Se trata de una novelita corta, satírica, que explora la sexualidad de este profesor universitario. Metamorfoseado, el profesor Kepesh, se descubre como un ser uni-sensorial, inútil y dependiente de los demás.

Fue un ejercicio literario, escrito a inicios de una década donde todo parecía posible, sobre todo en Nueva York, la ciudad de Roth.

Es a su obra, lo que es, a la carrera de Woody Allen, alguno de sus cortometrajes. Suma a su historial literario, sin aportar necesariamente algo nuevo a la literatura, como sí ocurrió con otras obras suyas.

Por esos años, Roth ya daba muestras de su futura influencia y comenzaba a desarrollar ciertas inquietudes acerca de la sexualidad, el mundo universitario y la mirada de los otros.

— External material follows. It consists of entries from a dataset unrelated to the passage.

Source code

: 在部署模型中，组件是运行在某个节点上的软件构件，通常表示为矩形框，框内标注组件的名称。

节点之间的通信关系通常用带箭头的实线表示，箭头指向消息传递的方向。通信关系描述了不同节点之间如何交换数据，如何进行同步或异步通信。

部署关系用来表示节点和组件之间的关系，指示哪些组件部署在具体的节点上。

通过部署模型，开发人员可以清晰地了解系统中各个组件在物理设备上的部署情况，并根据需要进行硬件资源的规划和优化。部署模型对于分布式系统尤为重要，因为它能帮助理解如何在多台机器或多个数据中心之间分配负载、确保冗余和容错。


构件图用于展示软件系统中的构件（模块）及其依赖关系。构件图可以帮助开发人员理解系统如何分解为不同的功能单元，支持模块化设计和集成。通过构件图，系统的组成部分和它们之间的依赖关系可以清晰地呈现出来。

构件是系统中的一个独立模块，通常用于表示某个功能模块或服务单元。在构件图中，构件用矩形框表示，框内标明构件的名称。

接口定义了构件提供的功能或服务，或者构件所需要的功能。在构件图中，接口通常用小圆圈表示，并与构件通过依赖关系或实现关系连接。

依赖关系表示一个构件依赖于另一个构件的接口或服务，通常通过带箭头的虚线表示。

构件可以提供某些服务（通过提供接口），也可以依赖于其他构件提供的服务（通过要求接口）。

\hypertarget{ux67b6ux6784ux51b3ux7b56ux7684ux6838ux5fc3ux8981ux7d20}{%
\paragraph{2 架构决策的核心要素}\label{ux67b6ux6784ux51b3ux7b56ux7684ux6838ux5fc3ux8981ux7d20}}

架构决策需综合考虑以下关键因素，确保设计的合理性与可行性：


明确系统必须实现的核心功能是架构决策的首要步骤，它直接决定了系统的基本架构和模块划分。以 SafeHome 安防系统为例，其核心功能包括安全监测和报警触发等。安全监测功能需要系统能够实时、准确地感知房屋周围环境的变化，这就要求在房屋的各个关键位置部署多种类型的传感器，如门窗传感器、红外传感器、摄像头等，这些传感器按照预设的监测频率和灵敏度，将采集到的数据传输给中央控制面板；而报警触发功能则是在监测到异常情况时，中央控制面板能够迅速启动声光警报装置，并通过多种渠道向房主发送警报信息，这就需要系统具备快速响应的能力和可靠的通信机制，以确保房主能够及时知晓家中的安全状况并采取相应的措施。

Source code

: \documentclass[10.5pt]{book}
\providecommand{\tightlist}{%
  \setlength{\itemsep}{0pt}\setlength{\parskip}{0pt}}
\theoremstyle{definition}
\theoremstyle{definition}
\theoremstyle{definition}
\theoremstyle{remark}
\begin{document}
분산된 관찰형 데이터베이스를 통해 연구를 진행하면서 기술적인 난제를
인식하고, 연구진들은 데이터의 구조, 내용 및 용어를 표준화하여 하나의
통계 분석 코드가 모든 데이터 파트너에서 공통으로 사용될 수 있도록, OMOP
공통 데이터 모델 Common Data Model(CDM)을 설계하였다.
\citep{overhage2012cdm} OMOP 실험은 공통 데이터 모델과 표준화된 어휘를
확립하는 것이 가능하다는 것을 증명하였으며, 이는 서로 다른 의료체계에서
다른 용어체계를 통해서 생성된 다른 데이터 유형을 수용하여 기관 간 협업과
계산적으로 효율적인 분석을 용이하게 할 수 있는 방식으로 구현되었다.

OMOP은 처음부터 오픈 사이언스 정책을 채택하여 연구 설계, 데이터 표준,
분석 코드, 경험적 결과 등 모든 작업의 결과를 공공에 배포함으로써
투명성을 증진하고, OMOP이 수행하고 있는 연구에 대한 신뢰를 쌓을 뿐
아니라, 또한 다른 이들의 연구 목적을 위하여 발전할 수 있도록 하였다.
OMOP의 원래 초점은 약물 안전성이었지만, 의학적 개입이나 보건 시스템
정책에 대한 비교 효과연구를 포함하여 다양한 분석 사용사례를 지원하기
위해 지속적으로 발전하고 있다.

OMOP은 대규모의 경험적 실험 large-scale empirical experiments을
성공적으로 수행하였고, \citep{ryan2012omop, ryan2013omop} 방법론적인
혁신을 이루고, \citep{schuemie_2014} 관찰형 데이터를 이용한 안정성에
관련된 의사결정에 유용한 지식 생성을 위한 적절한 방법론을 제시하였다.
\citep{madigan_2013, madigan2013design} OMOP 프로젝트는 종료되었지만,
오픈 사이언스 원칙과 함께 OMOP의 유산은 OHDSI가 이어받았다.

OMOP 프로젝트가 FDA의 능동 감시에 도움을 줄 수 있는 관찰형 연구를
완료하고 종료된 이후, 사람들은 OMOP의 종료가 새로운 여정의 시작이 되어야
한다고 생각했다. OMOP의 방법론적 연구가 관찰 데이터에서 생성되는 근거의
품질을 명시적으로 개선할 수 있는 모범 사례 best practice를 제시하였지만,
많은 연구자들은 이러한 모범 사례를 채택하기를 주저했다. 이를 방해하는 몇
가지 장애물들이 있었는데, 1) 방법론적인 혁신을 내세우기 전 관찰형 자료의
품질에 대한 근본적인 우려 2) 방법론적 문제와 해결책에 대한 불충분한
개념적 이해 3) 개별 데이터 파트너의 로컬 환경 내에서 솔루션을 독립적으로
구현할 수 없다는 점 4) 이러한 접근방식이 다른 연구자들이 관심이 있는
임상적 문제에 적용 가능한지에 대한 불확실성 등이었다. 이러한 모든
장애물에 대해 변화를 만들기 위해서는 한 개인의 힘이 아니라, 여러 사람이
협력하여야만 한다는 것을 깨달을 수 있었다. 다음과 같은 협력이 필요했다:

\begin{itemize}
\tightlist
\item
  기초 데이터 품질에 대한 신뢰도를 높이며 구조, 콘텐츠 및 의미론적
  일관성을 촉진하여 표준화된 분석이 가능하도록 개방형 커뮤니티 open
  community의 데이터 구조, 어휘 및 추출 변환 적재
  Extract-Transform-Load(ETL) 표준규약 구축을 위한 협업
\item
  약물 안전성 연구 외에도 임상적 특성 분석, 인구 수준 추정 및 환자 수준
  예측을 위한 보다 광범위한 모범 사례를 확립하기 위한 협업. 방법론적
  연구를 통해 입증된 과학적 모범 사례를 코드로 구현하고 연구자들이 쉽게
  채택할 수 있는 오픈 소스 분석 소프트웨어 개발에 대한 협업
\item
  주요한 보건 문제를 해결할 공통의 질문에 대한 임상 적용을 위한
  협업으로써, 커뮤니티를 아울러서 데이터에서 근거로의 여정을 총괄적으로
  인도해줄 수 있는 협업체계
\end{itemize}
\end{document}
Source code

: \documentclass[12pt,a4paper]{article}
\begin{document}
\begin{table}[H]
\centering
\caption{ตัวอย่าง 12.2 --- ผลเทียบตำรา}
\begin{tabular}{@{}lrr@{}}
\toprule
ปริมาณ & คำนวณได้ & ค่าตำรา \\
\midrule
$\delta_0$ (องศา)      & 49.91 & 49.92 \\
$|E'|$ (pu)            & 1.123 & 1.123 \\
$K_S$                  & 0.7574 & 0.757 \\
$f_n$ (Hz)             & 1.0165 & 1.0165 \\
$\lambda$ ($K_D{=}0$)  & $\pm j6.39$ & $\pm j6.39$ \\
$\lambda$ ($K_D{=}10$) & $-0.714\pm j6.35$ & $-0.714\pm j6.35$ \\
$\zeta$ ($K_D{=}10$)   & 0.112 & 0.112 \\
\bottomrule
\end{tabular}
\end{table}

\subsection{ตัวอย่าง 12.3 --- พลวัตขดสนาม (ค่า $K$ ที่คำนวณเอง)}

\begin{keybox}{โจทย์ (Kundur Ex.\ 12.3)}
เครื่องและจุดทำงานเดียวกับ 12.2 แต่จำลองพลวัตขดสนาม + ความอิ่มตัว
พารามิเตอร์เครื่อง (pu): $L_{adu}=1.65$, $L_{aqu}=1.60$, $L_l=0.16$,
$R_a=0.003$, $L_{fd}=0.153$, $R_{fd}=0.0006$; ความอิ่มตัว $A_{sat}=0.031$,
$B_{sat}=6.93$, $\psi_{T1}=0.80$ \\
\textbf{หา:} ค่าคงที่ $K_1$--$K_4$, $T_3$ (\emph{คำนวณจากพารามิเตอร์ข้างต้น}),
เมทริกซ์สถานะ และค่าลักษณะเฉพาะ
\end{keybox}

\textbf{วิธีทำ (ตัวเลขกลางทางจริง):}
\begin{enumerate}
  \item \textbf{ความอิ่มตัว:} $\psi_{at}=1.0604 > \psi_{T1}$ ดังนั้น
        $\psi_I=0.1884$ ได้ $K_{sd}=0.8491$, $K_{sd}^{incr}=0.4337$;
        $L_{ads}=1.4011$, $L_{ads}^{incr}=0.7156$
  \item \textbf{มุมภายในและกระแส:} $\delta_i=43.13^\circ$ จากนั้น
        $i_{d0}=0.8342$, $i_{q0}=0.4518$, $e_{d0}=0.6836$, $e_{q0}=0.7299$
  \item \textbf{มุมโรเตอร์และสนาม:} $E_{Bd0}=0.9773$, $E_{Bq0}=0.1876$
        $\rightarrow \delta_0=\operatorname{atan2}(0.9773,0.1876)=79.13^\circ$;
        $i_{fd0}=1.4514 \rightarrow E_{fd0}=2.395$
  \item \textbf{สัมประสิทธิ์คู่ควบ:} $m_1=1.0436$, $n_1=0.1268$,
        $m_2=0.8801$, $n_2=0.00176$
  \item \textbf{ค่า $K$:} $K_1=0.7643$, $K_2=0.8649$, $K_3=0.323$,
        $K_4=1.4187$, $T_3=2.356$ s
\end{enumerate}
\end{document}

La novela cuestiona los límites de la sexualidad en los hombres. David Kepesh, siendo un pecho, ya no posee órganos masculinos, sin embargo, sigue viendo y pensando en función de su sexo, lo que permea su mirada acerca de todas las relaciones humanas.

No extraña a su pareja como persona, sino como compañera física. Si la desgracia de Gregorio Samsa sobreviene como una especie de castigo divino por haber llevado una vida insulsa de burócrata sin jamás rebelarse, David Kepesh sufre una emasculación que transforma por completo su existencia física.

La novela o nouvelle (por su tamaño) reivindica no solamente al escritor praguense, sino también a Gogol y a Jonathan Swift.

Personalmente, creo haber comprendido bastante de este proceso literario de Roth porque entre mis cuentos publicados, también concebí una especie de Metamorfosis en el desconcertante relato de José María Argüello. En mi parábola, el individuo, pierde su sombra, y luego contrae la lepra. Fue una manera que empleé para presentar cómo se pierden o se pueden perder los derechos fundamentales de un día para el otro.

Las metamorfosis nos obligan a asumir nuestra nimiedad frente a la contundente e implacable arbitrariedad de la existencia. Un día estamos sanos, al día siguiente, podemos caer terriblemente enfermos. Un día somos reyes, al día siguiente, amanecemos convertidos en cucarachas.

Al igual que Carlos Fuentes, Roth construyó una carrera, consciente de su valor y de su influencia. Ambos autores alimentaban una visión del escritor como un intelectual que impone su manera de pensar, que tiene peso también en el ámbito político y en los usos y costumbres sociales. Quedan pocos escritores con estas características, o el mercado ya no le interesa promoverlos.

En esta época, ni Fuentes ni Roth tendrían la misma influencia. En primer lugar, serían apuntados con el dedo, por ejercer su libre pensamiento de manera indiscriminada. Difícilmente, una novela como El pecho sería publicada en estos días (sería tomada como una “provocación hetero-normativa o un dardo del patriarcado disfrazado de discurso intelectual). No se trata de una gran novela, pero se agradece que haya salido a la luz, en una época donde existían mayores libertades que en la actual.

El mismo Roth anunció la expansión de la cultura de la cancelación, seguramente porque se movía en los círculos académicos norteamericanos más elevados, y veía cómo pensamientos oscurantistas fomentaban la gestación ideológica de corrientes de pensamiento que se atribuyen suprapoderes morales.

En su momento, hasta se le acusó de antisemita, a él, uno de los autores judíos contemporáneos más importantes. Lo mencioné en otra reseña: hay que leer la obra de Roth, seguirla desmenuzando, aprender de ella y observar su fuerza anticipatoria.